The 19 convergent and validated wildtype MD trajectories and the 11 mutant trajectories are numbered as indicated by the superscript. Representative trajectories for the Results section are marked with asterisks. This is an open-access article distributed under the terms of the Creative Commons Attribution License . The use, distribution or reproduction in other forums is permitted, provided the original author or licensor are credited and that the original publication in this journal is cited, in accordance with accepted academic practice. No use, distribution or reproduction is permitted which does not comply with these terms. Finally, you can find the acceleration of the two particles by taking the derivative of equation 3 or the double derivative of equation 2 in respect to time. @Danfoa One next important step for MTC is to provide a drop-in-replacement for MoveIt’s pick-and-place capability .

Cartoon of the nucleotide-bound ClpX hexamer showing the positions of the four nucleotide-binding sites relative to type 1 and type 2 subunits. Model for protein unfolding and degradation by the ClpXP protease. Cutaway view showing how the degradation tag of a protein substrate could initially bind in the pore of ClpX. ATP-dependent translocation could then lead to unfolding and degradation of the polypeptide by ClpP.

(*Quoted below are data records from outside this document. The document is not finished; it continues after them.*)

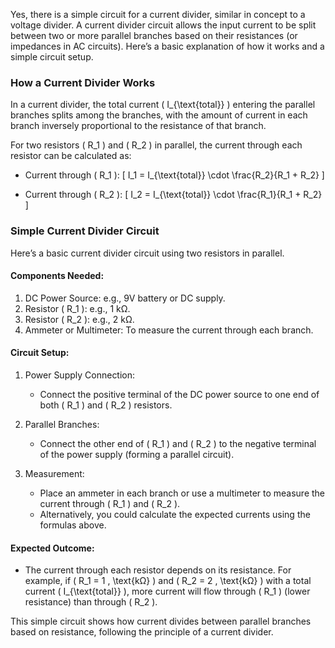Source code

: Yes, there is a simple circuit for a current divider, similar in concept to a voltage divider. A current divider circuit allows the input current to be split between two or more parallel branches based on their resistances (or impedances in AC circuits). Here’s a basic explanation of how it works and a simple circuit setup.

### How a Current Divider Works
In a current divider, the total current \( I_{\text{total}} \) entering the parallel branches splits among the branches, with the amount of current in each branch inversely proportional to the resistance of that branch. 

For two resistors \( R_1 \) and \( R_2 \) in parallel, the current through each resistor can be calculated as:

- Current through \( R_1 \):
  \[
  I_1 = I_{\text{total}} \cdot \frac{R_2}{R_1 + R_2}
  \]

- Current through \( R_2 \):
  \[
  I_2 = I_{\text{total}} \cdot \frac{R_1}{R_1 + R_2}
  \]

### Simple Current Divider Circuit
Here’s a basic current divider circuit using two resistors in parallel.

#### Components Needed:
1. DC Power Source: e.g., 9V battery or DC supply.
2. Resistor \( R_1 \): e.g., 1 kΩ.
3. Resistor \( R_2 \): e.g., 2 kΩ.
4. Ammeter or Multimeter: To measure the current through each branch.

#### Circuit Setup:
1. Power Supply Connection:
   - Connect the positive terminal of the DC power source to one end of both \( R_1 \) and \( R_2 \) resistors.
   
2. Parallel Branches:
   - Connect the other end of \( R_1 \) and \( R_2 \) to the negative terminal of the power supply (forming a parallel circuit).

3. Measurement:
   - Place an ammeter in each branch or use a multimeter to measure the current through \( R_1 \) and \( R_2 \).
   - Alternatively, you could calculate the expected currents using the formulas above.

#### Expected Outcome:
- The current through each resistor depends on its resistance. For example, if \( R_1 = 1 \, \text{kΩ} \) and \( R_2 = 2 \, \text{kΩ} \) with a total current \( I_{\text{total}} \), more current will flow through \( R_1 \) (lower resistance) than through \( R_2 \).
  
This simple circuit shows how current divides between parallel branches based on resistance, following the principle of a current divider.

• Thus, a mixture of type 1 and type 2 subunits appears to be required to form a closed ClpX ring.
• No use, distribution or reproduction is permitted which does not comply with these terms.
• With our continuously evolving computational and experimental toolkit for investigating RNA systems at increasing complexity, biophysical approaches will continue to contribute to disease diagnostics and treatment.
• End threading that may impact ribosomal pausing to the L shape model (Fig.3).
• Additional conformations, for example those stabilized by ATP and substrate binding, will certainly be used during ClpX function.